The compliment from the Hilliad to Mr. Hogarth, Mr. Smart observes, "is reciprocal, and reflects a lustre on Mr. Garrick, both of them having similar talents, equally capable of the highest elevation, and of representing the ordinary scenes of life with the most exquisite humour."
[71] The pyramid, &c. This stroke of satire was retorted on Hogarth, and employed to express his advanced age and declining abilities; while the Cheshire cheese, with 3000 l. on it, seemed to imply that he himself merited an annual pension.
I received this explanation from an ingenious friend.—The late Mr. Rogers explained it thus: "Mr. Pitt is represented in it sitting at his ease [in the position of the great Sir Isaac Newton in Westminster-Abbey], with a mill-stone hanging over his head, on which is written 3000 l. in allusion to his saying, that Hanover was a mill-stone round the neck of England, on account of the expences attending it; and his afterwards adding himself to the public expences by accepting a pension of 3000 l. a year. He is firing a mortar-piece levelled at a Dove bearing an olive-branch (the symbol of peace) perched on the standard of England; and is supported by the City of London, denoted by the two Giants in Guildhall. Hogarth is flogging Wilkes and Churchill, and making them dance to the scrapings of a fidler; designed to represent a Nobleman [Earl Temple], who patronized them in 1763, and who, for his unmeaning face, has ever been described without a feature. See Trusler's Preface, p. vii."
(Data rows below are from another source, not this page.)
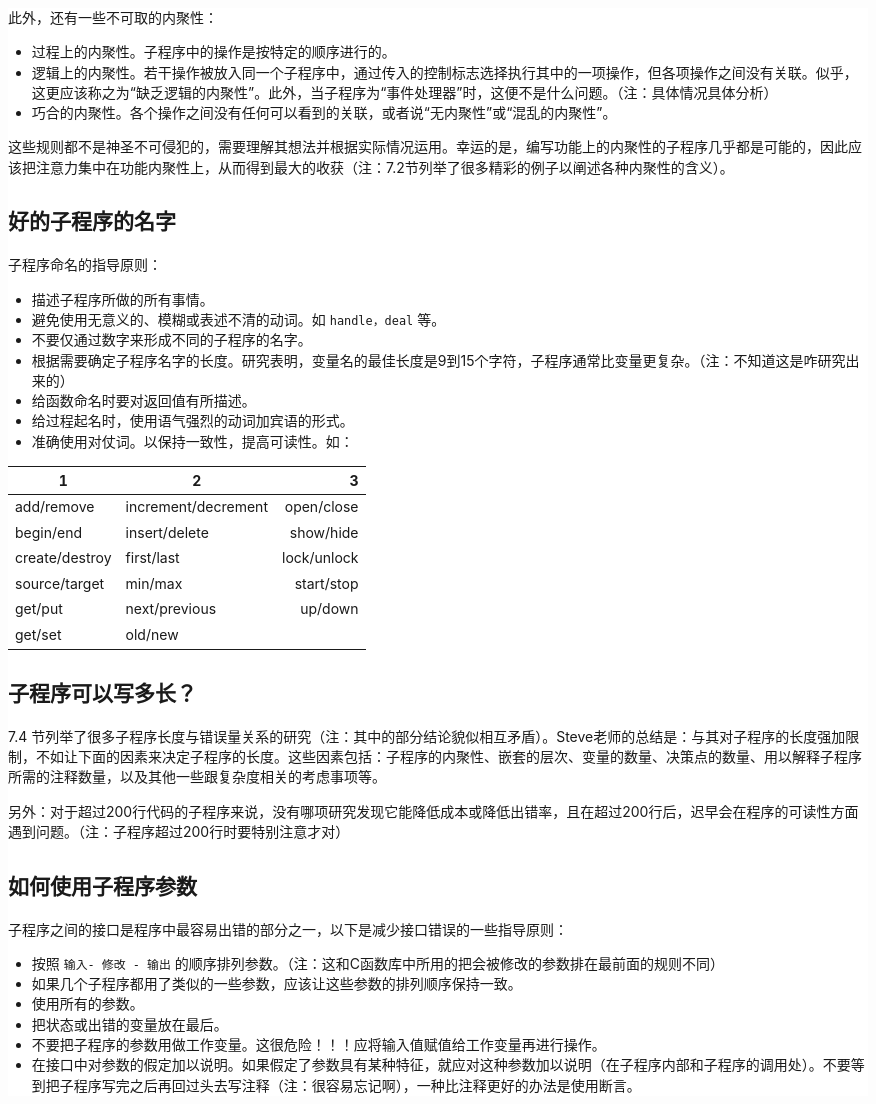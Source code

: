此外，还有一些不可取的内聚性：
- 过程上的内聚性。子程序中的操作是按特定的顺序进行的。
- 逻辑上的内聚性。若干操作被放入同一个子程序中，通过传入的控制标志选择执行其中的一项操作，但各项操作之间没有关联。似乎，这更应该称之为“缺乏逻辑的内聚性”。此外，当子程序为“事件处理器”时，这便不是什么问题。（注：具体情况具体分析）
- 巧合的内聚性。各个操作之间没有任何可以看到的关联，或者说“无内聚性”或“混乱的内聚性”。

这些规则都不是神圣不可侵犯的，需要理解其想法并根据实际情况运用。幸运的是，编写功能上的内聚性的子程序几乎都是可能的，因此应该把注意力集中在功能内聚性上，从而得到最大的收获（注：7.2节列举了很多精彩的例子以阐述各种内聚性的含义）。



## 好的子程序的名字

子程序命名的指导原则：
- 描述子程序所做的所有事情。
- 避免使用无意义的、模糊或表述不清的动词。如 `handle，deal` 等。
- 不要仅通过数字来形成不同的子程序的名字。
- 根据需要确定子程序名字的长度。研究表明，变量名的最佳长度是9到15个字符，子程序通常比变量更复杂。（注：不知道这是咋研究出来的）
- 给函数命名时要对返回值有所描述。
- 给过程起名时，使用语气强烈的动词加宾语的形式。
- 准确使用对仗词。以保持一致性，提高可读性。如：

| 1              | 2                   |           3 |
| -------------- | ------------------- | ----------: |
| add/remove     | increment/decrement |  open/close |
| begin/end      | insert/delete       |   show/hide |
| create/destroy | first/last          | lock/unlock |
| source/target  | min/max             |  start/stop |
| get/put        | next/previous       |     up/down |
| get/set        | old/new             |             |



## 子程序可以写多长？

7.4 节列举了很多子程序长度与错误量关系的研究（注：其中的部分结论貌似相互矛盾）。Steve老师的总结是：与其对子程序的长度强加限制，不如让下面的因素来决定子程序的长度。这些因素包括：子程序的内聚性、嵌套的层次、变量的数量、决策点的数量、用以解释子程序所需的注释数量，以及其他一些跟复杂度相关的考虑事项等。

另外：对于超过200行代码的子程序来说，没有哪项研究发现它能降低成本或降低出错率，且在超过200行后，迟早会在程序的可读性方面遇到问题。（注：子程序超过200行时要特别注意才对）



## 如何使用子程序参数

子程序之间的接口是程序中最容易出错的部分之一，以下是减少接口错误的一些指导原则：
- 按照 `输入- 修改 - 输出` 的顺序排列参数。（注：这和C函数库中所用的把会被修改的参数排在最前面的规则不同）
- 如果几个子程序都用了类似的一些参数，应该让这些参数的排列顺序保持一致。
- 使用所有的参数。
- 把状态或出错的变量放在最后。
- 不要把子程序的参数用做工作变量。这很危险！！！应将输入值赋值给工作变量再进行操作。
- 在接口中对参数的假定加以说明。如果假定了参数具有某种特征，就应对这种参数加以说明（在子程序内部和子程序的调用处）。不要等到把子程序写完之后再回过头去写注释（注：很容易忘记啊），一种比注释更好的办法是使用断言。
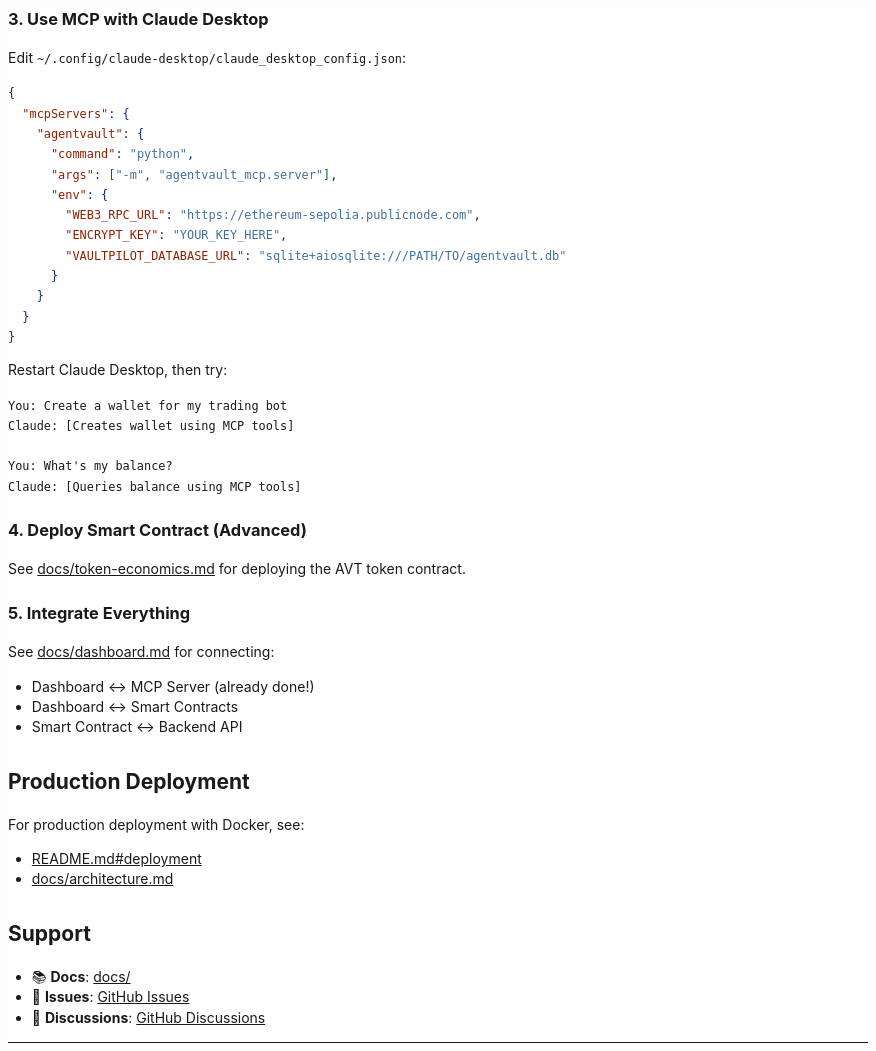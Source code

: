 
### 3. Use MCP with Claude Desktop

Edit `~/.config/claude-desktop/claude_desktop_config.json`:

```json
{
  "mcpServers": {
    "agentvault": {
      "command": "python",
      "args": ["-m", "agentvault_mcp.server"],
      "env": {
        "WEB3_RPC_URL": "https://ethereum-sepolia.publicnode.com",
        "ENCRYPT_KEY": "YOUR_KEY_HERE",
        "VAULTPILOT_DATABASE_URL": "sqlite+aiosqlite:///PATH/TO/agentvault.db"
      }
    }
  }
}
```

Restart Claude Desktop, then try:
```
You: Create a wallet for my trading bot
Claude: [Creates wallet using MCP tools]

You: What's my balance?
Claude: [Queries balance using MCP tools]
```

### 4. Deploy Smart Contract (Advanced)

See [docs/token-economics.md](docs/token-economics.md#deployment) for deploying the AVT token contract.

### 5. Integrate Everything

See [docs/dashboard.md](docs/dashboard.md#integration-guide) for connecting:
- Dashboard ↔ MCP Server (already done!)
- Dashboard ↔ Smart Contracts
- Smart Contract ↔ Backend API

## Production Deployment

For production deployment with Docker, see:
- [README.md#deployment](README.md#deployment)
- [docs/architecture.md](docs/architecture.md)

## Support

- 📚 **Docs**: [docs/](docs/)
- 🐛 **Issues**: [GitHub Issues](https://github.com/axis-ve/AgentVault/issues)
- 💬 **Discussions**: [GitHub Discussions](https://github.com/axis-ve/AgentVault/discussions)

---
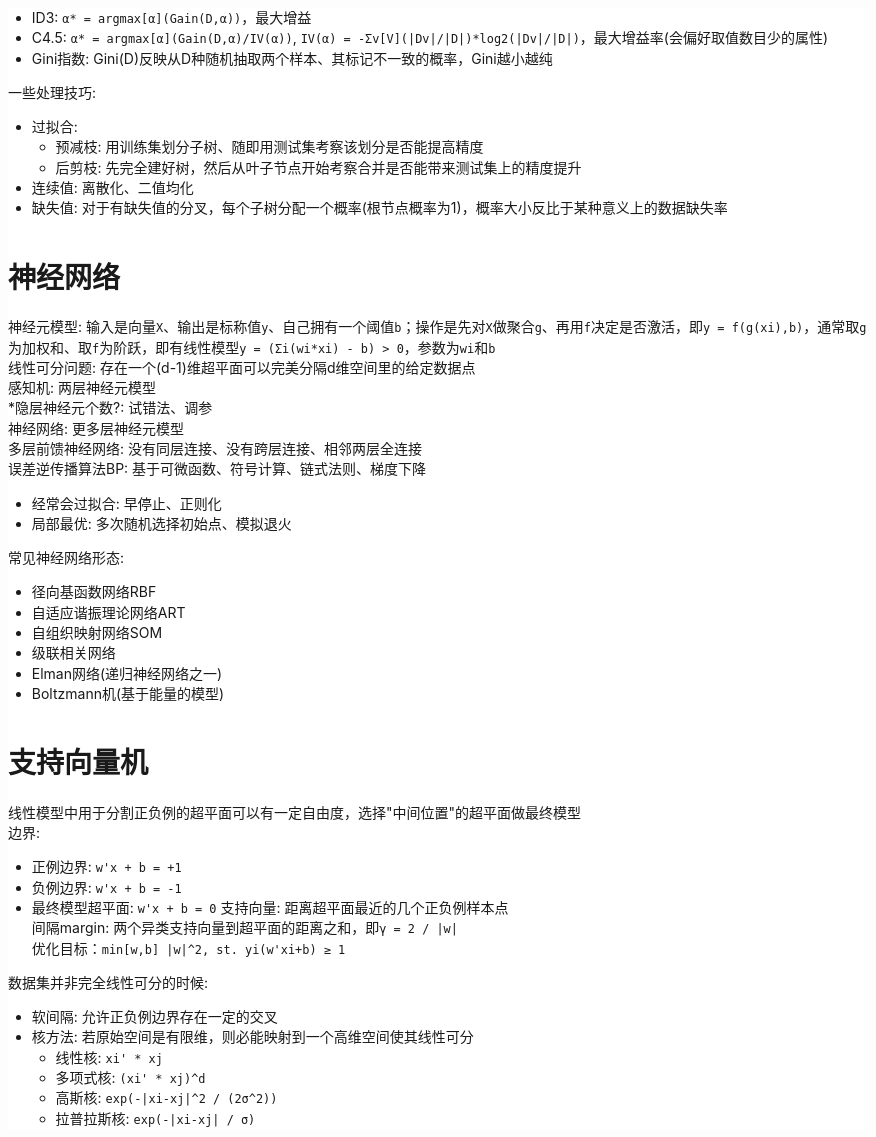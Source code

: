  - ID3: `α* = argmax[α](Gain(D,α))`，最大增益
 - C4.5: `α* = argmax[α](Gain(D,α)/IV(α))`, `IV(α) = -Σv[V](|Dv|/|D|)*log2(|Dv|/|D|)`，最大增益率(会偏好取值数目少的属性)
 - Gini指数: Gini(D)反映从D种随机抽取两个样本、其标记不一致的概率，Gini越小越纯

一些处理技巧: 

  - 过拟合: 
    - 预减枝: 用训练集划分子树、随即用测试集考察该划分是否能提高精度
    - 后剪枝: 先完全建好树，然后从叶子节点开始考察合并是否能带来测试集上的精度提升
  - 连续值: 离散化、二值均化
  - 缺失值: 对于有缺失值的分叉，每个子树分配一个概率(根节点概率为1)，概率大小反比于某种意义上的数据缺失率


# 神经网络

神经元模型: 输入是向量`X`、输出是标称值`y`、自己拥有一个阈值`b`；操作是先对`X`做聚合`g`、再用`f`决定是否激活，即`y = f(g(xi),b)`，通常取`g`为加权和、取`f`为阶跃，即有线性模型`y = (Σi(wi*xi) - b) > 0`，参数为`wi`和`b`  
线性可分问题: 存在一个(d-1)维超平面可以完美分隔d维空间里的给定数据点  
感知机: 两层神经元模型  
*隐层神经元个数?: 试错法、调参  
神经网络: 更多层神经元模型  
多层前馈神经网络: 没有同层连接、没有跨层连接、相邻两层全连接  
误差逆传播算法BP: 基于可微函数、符号计算、链式法则、梯度下降  
  - 经常会过拟合: 早停止、正则化
  - 局部最优: 多次随机选择初始点、模拟退火

常见神经网络形态: 

  - 径向基函数网络RBF
  - 自适应谐振理论网络ART
  - 自组织映射网络SOM
  - 级联相关网络
  - Elman网络(递归神经网络之一)
  - Boltzmann机(基于能量的模型)


# 支持向量机

线性模型中用于分割正负例的超平面可以有一定自由度，选择"中间位置"的超平面做最终模型  
边界: 
  - 正例边界: `w'x + b = +1`
  - 负例边界: `w'x + b = -1`
  - 最终模型超平面: `w'x + b = 0`
支持向量: 距离超平面最近的几个正负例样本点  
间隔margin: 两个异类支持向量到超平面的距离之和，即`γ = 2 / |w|`  
优化目标：`min[w,b] |w|^2, st. yi(w'xi+b) ≥ 1`

数据集并非完全线性可分的时候: 

   - 软间隔: 允许正负例边界存在一定的交叉
   - 核方法: 若原始空间是有限维，则必能映射到一个高维空间使其线性可分
     - 线性核: `xi' * xj`
     - 多项式核: `(xi' * xj)^d`
     - 高斯核: `exp(-|xi-xj|^2 / (2σ^2))`
     - 拉普拉斯核: `exp(-|xi-xj| / σ)`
[72] It may be worth observing, that in "Independence," a poem which was not published by Churchill till the last week of September, 1764, he considers his antagonist as a departed Genius:
"Hogarth would draw him (Envy must allow)
E'en to the life, was Hogarth living now."
How little did the sportive Satirist imagine that the power of pleasing was so soon to cease in both! Hogarth died in four weeks after the publication of this poem; and Churchill survived him but nine days. In some lines which were printed in November 1764, the compiler of these Anecdotes took occasion to lament that
"——Scarce had the friendly tear,
For Hogarth shed, escap'd the generous eye
Of feeling Pity, when again it flow'd
For Churchill's fate. Ill can we bear the loss
Of Fancy's twin-born offspring, close ally'd
In energy of thought, though different paths
They sought for fame! Though jarring passions sway'd
The living artists, let the funeral wreath
Unite their memory!"
[73] The Monthly Reviewer unintentionally reads supper, instead of dinner. As to this article of minute intelligence, whether it be true or false, it was communicated by Mrs. Lewis.
[74] Mr. Walpole once invited Gray the Poet and Hogarth to dine with him; but what with the reserve of the one, and a want of colloquial talents in the other, he never passed a duller time than between these representatives of Tragedy and Comedy, being obliged to rely entirely on his own efforts to support conversation.
[75] The most solid praise, perhaps, that ever was given to our artist, was a legacy of 100 l. "for the great pleasure the testator had received from his works."
[76] Originally begun for a portrait of Mrs. Cholmondeley, but altered, after one or two sittings, to the Queen.
[78] To whom, in case of Mrs. Hogarth's marrying again, he gave the plates of Marriage à la Mode, and of the Harlot's and Rake's Progress.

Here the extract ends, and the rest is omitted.